**Instructions for the task**
Match the word "user". Return each line of the data below where it appears.

**Data**

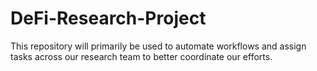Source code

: # DeFi-Research-Project
This repository will primarily be used to automate workflows and assign tasks across our research team to better coordinate our efforts.
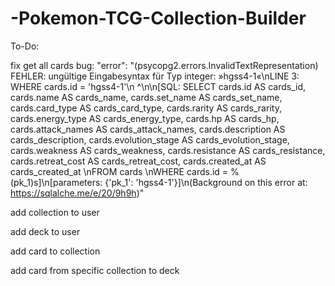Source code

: # -Pokemon-TCG-Collection-Builder

To-Do:


fix get all cards bug:
"error": "(psycopg2.errors.InvalidTextRepresentation) FEHLER:  ungültige Eingabesyntax für Typ integer: »hgss4-1«\nLINE 3: WHERE cards.id = 'hgss4-1'\n                         ^\n\n[SQL: SELECT cards.id AS cards_id, cards.name AS cards_name, cards.set_name AS cards_set_name, cards.card_type AS cards_card_type, cards.rarity AS cards_rarity, cards.energy_type AS cards_energy_type, cards.hp AS cards_hp, cards.attack_names AS cards_attack_names, cards.description AS cards_description, cards.evolution_stage AS cards_evolution_stage, cards.weakness AS cards_weakness, cards.resistance AS cards_resistance, cards.retreat_cost AS cards_retreat_cost, cards.created_at AS cards_created_at \nFROM cards \nWHERE cards.id = %(pk_1)s]\n[parameters: {'pk_1': 'hgss4-1'}]\n(Background on this error at: https://sqlalche.me/e/20/9h9h)"

add collection to user

add deck to user

add card to collection

add card from specific collection to deck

**The answer**
add collection to user
add deck to user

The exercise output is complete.